March 25, 2018
Earlier this month I got the opportunity to attend QCon in London. This was my first time at QCon, which was also the first of its kind of conferences for me. Most of the conferences I’ve attended before were community driven conferences like PyCon, RootConf, etc. Because I’ve always been to these conferences where people usually talk about open source software and not always processes or tools used for running the business at big companies, I was expecting less fun but was curious at the same time.
Several tracks at the conference were around reliability and observability of large scale systems. Covering these subjects definitely holds importance at a conference intended for experienced engineers rather than hackers straight out of school and as a young engineer attending QCon for the first time, I could absolutely feel the difference. At Grofers, as we grow in business and team size, we face problems around running software on a larger scale. Engineering teams like us, working to help business grow, are constantly challenged to ship fast and often. Lot of people who were at QCon have either started facing these problems in recent times or have already solved these problems in their settings. From that perspective, it was good to hear from others facing similar problems and how they solved them. One of the major themes talked about at the conference was observability of software, as a practice of building reliable production systems. There was a big heap of one line sofware wisdom nuggets that I encountered at the conference, but I can easily pick one out. One that was thrown out by Charity Majors -
Nines don’t matter if users aren’t happy
It kind of highlights how the ability to design systems which are easily debuggable in production takes a backseat, when all infrastructure and reliablity efforts are driven by the uptime of services. There are a few things that we’ve been trying, or aspiring to do as an engineering team at Grofers to achieve that ability, so it was great to talk to several people and exchanging thoughts.

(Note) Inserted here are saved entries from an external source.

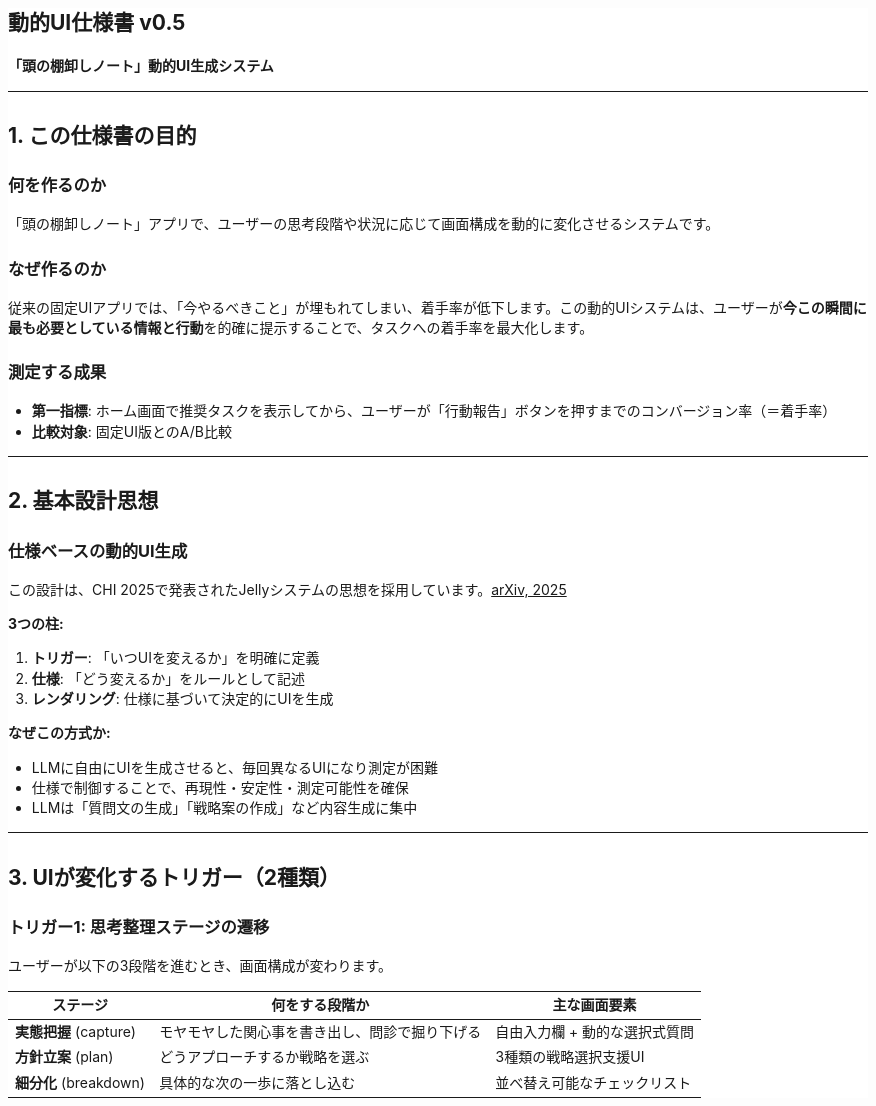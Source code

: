 ## 動的UI仕様書 v0.5
**「頭の棚卸しノート」動的UI生成システム**

---

## 1. この仕様書の目的

### 何を作るのか
「頭の棚卸しノート」アプリで、ユーザーの思考段階や状況に応じて画面構成を動的に変化させるシステムです。

### なぜ作るのか
従来の固定UIアプリでは、「今やるべきこと」が埋もれてしまい、着手率が低下します。この動的UIシステムは、ユーザーが**今この瞬間に最も必要としている情報と行動**を的確に提示することで、タスクへの着手率を最大化します。

### 測定する成果
- **第一指標**: ホーム画面で推奨タスクを表示してから、ユーザーが「行動報告」ボタンを押すまでのコンバージョン率（＝着手率）
- **比較対象**: 固定UI版とのA/B比較

---

## 2. 基本設計思想

### 仕様ベースの動的UI生成
この設計は、CHI 2025で発表されたJellyシステムの思想を採用しています。[arXiv, 2025](https://arxiv.org/html/2503.04084v1)

**3つの柱:**
1. **トリガー**: 「いつUIを変えるか」を明確に定義
2. **仕様**: 「どう変えるか」をルールとして記述
3. **レンダリング**: 仕様に基づいて決定的にUIを生成

**なぜこの方式か:**
- LLMに自由にUIを生成させると、毎回異なるUIになり測定が困難
- 仕様で制御することで、再現性・安定性・測定可能性を確保
- LLMは「質問文の生成」「戦略案の作成」など内容生成に集中

---

## 3. UIが変化するトリガー（2種類）

### トリガー1: 思考整理ステージの遷移
ユーザーが以下の3段階を進むとき、画面構成が変わります。

| ステージ | 何をする段階か | 主な画面要素 |
|---------|-------------|------------|
| **実態把握** (capture) | モヤモヤした関心事を書き出し、問診で掘り下げる | 自由入力欄 + 動的な選択式質問 |
| **方針立案** (plan) | どうアプローチするか戦略を選ぶ | 3種類の戦略選択支援UI |
| **細分化** (breakdown) | 具体的な次の一歩に落とし込む | 並べ替え可能なチェックリスト |
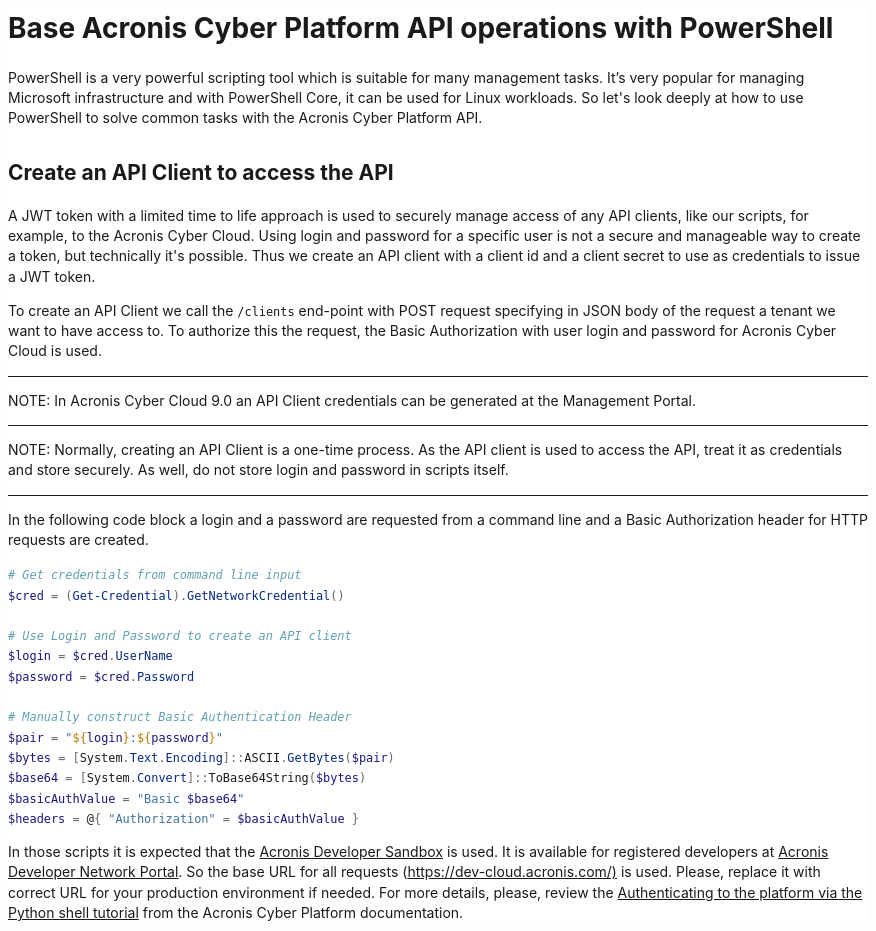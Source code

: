 # Base Acronis Cyber Platform API operations with PowerShell

PowerShell is a very powerful scripting tool which is suitable for many management tasks. It’s very popular for managing Microsoft infrastructure and with PowerShell Core, it can be used for Linux workloads. So let's look deeply at how to use PowerShell to solve common tasks with the Acronis Cyber Platform API.

## Create an API Client to access the API

A JWT token with a limited time to life approach is used to securely manage access of any API clients, like our scripts, for example, to the Acronis Cyber Cloud. Using login and password for a specific user is not a secure and manageable way to create a token, but technically it's possible. Thus we create an API client with a client id and a client secret to use as credentials to issue a JWT token.

To create an API Client we call the `/clients` end-point with POST request specifying in JSON body of the request a tenant we want to have access to. To authorize this the request, the Basic Authorization with user login and password for Acronis Cyber Cloud is used.
***
NOTE: In Acronis Cyber Cloud 9.0 an API Client credentials can be generated at the Management Portal.
***
NOTE: Normally, creating an API Client is a one-time process. As the API client is used to access the API, treat it as credentials and store securely. As well, do not store login and password in scripts itself.
***
In the following code block a login and a password are requested from a command line and a Basic Authorization header for HTTP requests are created.

```powershell
# Get credentials from command line input
$cred = (Get-Credential).GetNetworkCredential()

# Use Login and Password to create an API client
$login = $cred.UserName
$password = $cred.Password

# Manually construct Basic Authentication Header
$pair = "${login}:${password}"
$bytes = [System.Text.Encoding]::ASCII.GetBytes($pair)
$base64 = [System.Convert]::ToBase64String($bytes)
$basicAuthValue = "Basic $base64"
$headers = @{ "Authorization" = $basicAuthValue }
```

In those scripts it is expected that the [Acronis Developer Sandbox](https://developer.acronis.com/sandbox/) is used. It is available for registered developers at [Acronis Developer Network Portal](https://developer.acronis.com/). So the base URL for all requests (<https://dev-cloud.acronis.com/)> is used. Please, replace it with correct URL for your production environment if needed. For more details, please, review the [Authenticating to the platform via the Python shell tutorial](https://developer.acronis.com/doc/platform/management/v2/#/http/developer-s-guide/authenticating-to-the-platform-via-the-python-shell) from the Acronis Cyber Platform documentation.
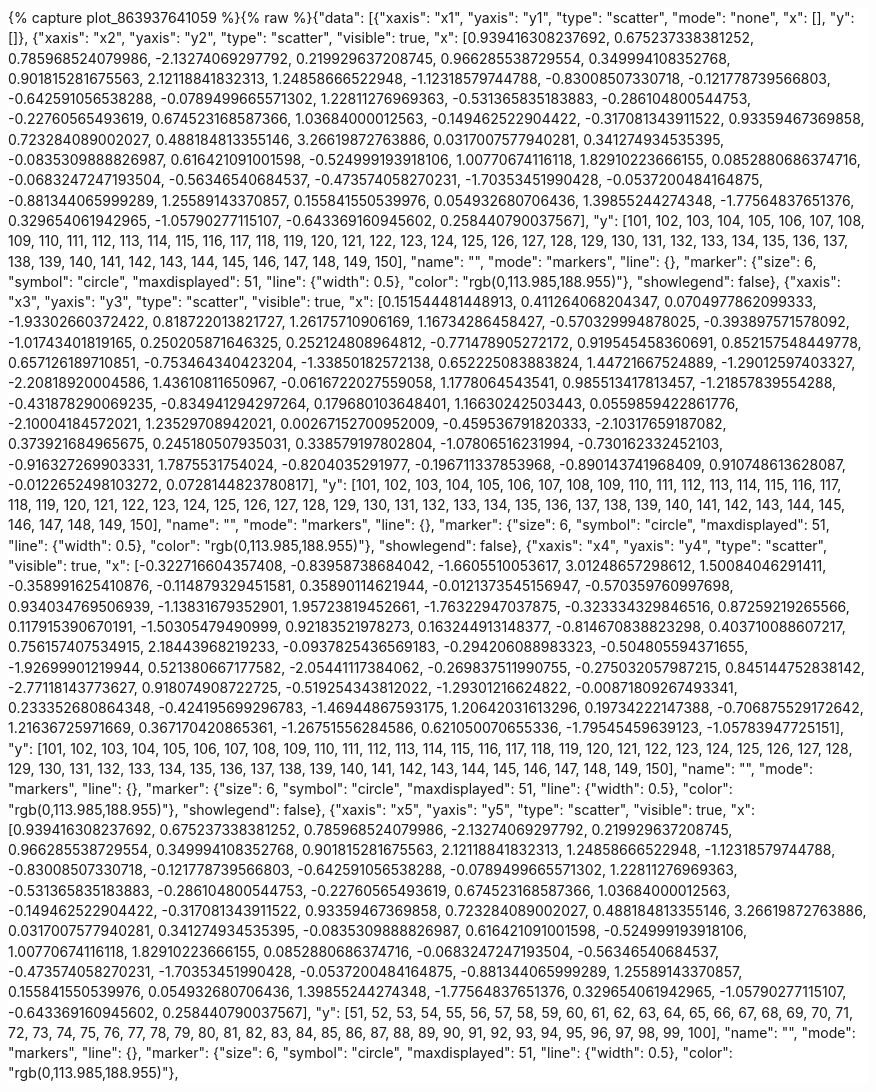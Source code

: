 {% capture plot_863937641059 %}{% raw %}{"data":
[{"xaxis": "x1", "yaxis": "y1", "type": "scatter", "mode": "none", "x": [], "y": []}, {"xaxis": "x2", "yaxis": "y2", "type": "scatter", "visible": true, "x": [0.939416308237692, 0.675237338381252, 0.785968524079986, -2.13274069297792, 0.219929637208745, 0.966285538729554, 0.349994108352768, 0.901815281675563, 2.12118841832313, 1.24858666522948, -1.12318579744788, -0.83008507330718, -0.121778739566803, -0.642591056538288, -0.0789499665571302, 1.22811276969363, -0.531365835183883, -0.286104800544753, -0.22760565493619, 0.674523168587366, 1.03684000012563, -0.149462522904422, -0.317081343911522, 0.93359467369858, 0.723284089002027, 0.488184813355146, 3.26619872763886, 0.0317007577940281, 0.341274934535395, -0.0835309888826987, 0.616421091001598, -0.524999193918106, 1.00770674116118, 1.82910223666155, 0.0852880686374716, -0.0683247247193504, -0.56346540684537, -0.473574058270231, -1.70353451990428, -0.0537200484164875, -0.881344065999289, 1.25589143370857, 0.155841550539976, 0.054932680706436, 1.39855244274348, -1.77564837651376, 0.329654061942965, -1.05790277115107, -0.643369160945602, 0.258440790037567], "y": [101, 102, 103, 104, 105, 106, 107, 108, 109, 110, 111, 112, 113, 114, 115, 116, 117, 118, 119, 120, 121, 122, 123, 124, 125, 126, 127, 128, 129, 130, 131, 132, 133, 134, 135, 136, 137, 138, 139, 140, 141, 142, 143, 144, 145, 146, 147, 148, 149, 150], "name": "", "mode": "markers", "line": {}, "marker": {"size": 6, "symbol": "circle", "maxdisplayed": 51, "line": {"width": 0.5}, "color": "rgb(0,113.985,188.955)"}, "showlegend": false}, {"xaxis": "x3", "yaxis": "y3", "type": "scatter", "visible": true, "x": [0.151544481448913, 0.411264068204347, 0.0704977862099333, -1.93302660372422, 0.818722013821727, 1.26175710906169, 1.16734286458427, -0.570329994878025, -0.393897571578092, -1.01743401819165, 0.250205871646325, 0.252124808964812, -0.771478905272172, 0.919545458360691, 0.852157548449778, 0.657126189710851, -0.753464340423204, -1.33850182572138, 0.652225083883824, 1.44721667524889, -1.29012597403327, -2.20818920004586, 1.43610811650967, -0.0616722027559058, 1.1778064543541, 0.985513417813457, -1.21857839554288, -0.431878290069235, -0.834941294297264, 0.179680103648401, 1.16630242503443, 0.0559859422861776, -2.10004184572021, 1.23529708942021, 0.00267152700952009, -0.459536791820333, -2.10317659187082, 0.373921684965675, 0.245180507935031, 0.338579197802804, -1.07806516231994, -0.730162332452103, -0.916327269903331, 1.7875531754024, -0.8204035291977, -0.196711337853968, -0.890143741968409, 0.910748613628087, -0.0122652498103272, 0.0728144823780817], "y": [101, 102, 103, 104, 105, 106, 107, 108, 109, 110, 111, 112, 113, 114, 115, 116, 117, 118, 119, 120, 121, 122, 123, 124, 125, 126, 127, 128, 129, 130, 131, 132, 133, 134, 135, 136, 137, 138, 139, 140, 141, 142, 143, 144, 145, 146, 147, 148, 149, 150], "name": "", "mode": "markers", "line": {}, "marker": {"size": 6, "symbol": "circle", "maxdisplayed": 51, "line": {"width": 0.5}, "color": "rgb(0,113.985,188.955)"}, "showlegend": false}, {"xaxis": "x4", "yaxis": "y4", "type": "scatter", "visible": true, "x": [-0.322716604357408, -0.83958738684042, -1.6605510053617, 3.01248657298612, 1.50084046291411, -0.358991625410876, -0.114879329451581, 0.35890114621944, -0.0121373545156947, -0.570359760997698, 0.934034769506939, -1.13831679352901, 1.95723819452661, -1.76322947037875, -0.323334329846516, 0.87259219265566, 0.117915390670191, -1.50305479490999, 0.92183521978273, 0.163244913148377, -0.814670838823298, 0.403710088607217, 0.756157407534915, 2.18443968219233, -0.0937825436569183, -0.294206088983323, -0.504805594371655, -1.92699901219944, 0.521380667177582, -2.05441117384062, -0.269837511990755, -0.275032057987215, 0.845144752838142, -2.77118143773627, 0.918074908722725, -0.519254343812022, -1.29301216624822, -0.00871809267493341, 0.233352680864348, -0.424195699296783, -1.46944867593175, 1.20642031613296, 0.19734222147388, -0.706875529172642, 1.21636725971669, 0.367170420865361, -1.26751556284586, 0.621050070655336, -1.79545459639123, -1.05783947725151], "y": [101, 102, 103, 104, 105, 106, 107, 108, 109, 110, 111, 112, 113, 114, 115, 116, 117, 118, 119, 120, 121, 122, 123, 124, 125, 126, 127, 128, 129, 130, 131, 132, 133, 134, 135, 136, 137, 138, 139, 140, 141, 142, 143, 144, 145, 146, 147, 148, 149, 150], "name": "", "mode": "markers", "line": {}, "marker": {"size": 6, "symbol": "circle", "maxdisplayed": 51, "line": {"width": 0.5}, "color": "rgb(0,113.985,188.955)"}, "showlegend": false}, {"xaxis": "x5", "yaxis": "y5", "type": "scatter", "visible": true, "x": [0.939416308237692, 0.675237338381252, 0.785968524079986, -2.13274069297792, 0.219929637208745, 0.966285538729554, 0.349994108352768, 0.901815281675563, 2.12118841832313, 1.24858666522948, -1.12318579744788, -0.83008507330718, -0.121778739566803, -0.642591056538288, -0.0789499665571302, 1.22811276969363, -0.531365835183883, -0.286104800544753, -0.22760565493619, 0.674523168587366, 1.03684000012563, -0.149462522904422, -0.317081343911522, 0.93359467369858, 0.723284089002027, 0.488184813355146, 3.26619872763886, 0.0317007577940281, 0.341274934535395, -0.0835309888826987, 0.616421091001598, -0.524999193918106, 1.00770674116118, 1.82910223666155, 0.0852880686374716, -0.0683247247193504, -0.56346540684537, -0.473574058270231, -1.70353451990428, -0.0537200484164875, -0.881344065999289, 1.25589143370857, 0.155841550539976, 0.054932680706436, 1.39855244274348, -1.77564837651376, 0.329654061942965, -1.05790277115107, -0.643369160945602, 0.258440790037567], "y": [51, 52, 53, 54, 55, 56, 57, 58, 59, 60, 61, 62, 63, 64, 65, 66, 67, 68, 69, 70, 71, 72, 73, 74, 75, 76, 77, 78, 79, 80, 81, 82, 83, 84, 85, 86, 87, 88, 89, 90, 91, 92, 93, 94, 95, 96, 97, 98, 99, 100], "name": "", "mode": "markers", "line": {}, "marker": {"size": 6, "symbol": "circle", "maxdisplayed": 51, "line": {"width": 0.5}, "color": "rgb(0,113.985,188.955)"},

While it was my first time at a conference like QCon, it was also my first time volunteering at a large conference. I’ve organized local meetups and a small city level conference before, so I was expecting way too much work, and probably less time for being able to actually grasp the content at the conference. However, everything was so well co-ordinated, thanks to the QCon staff and the volunteers who turned up in a decent number, that all volunteers got their fair share of the conference. They could attend talks which they were interested in, connect with the speakers, sponsors and other attendees and really be able to take away learnings from the conference like anyone else present there. Not to forget that volunteering seems to be a great way to contribute to a conference if you’re not an organizer or speaker. You are always involved and on the move, and because of that you also get a chance to interact with way more people than a normal attendee can (also, for free!). All of this made my first experience of volunteering really fulfilling and has got me excited for any other volunteering opportunities that I may get in future.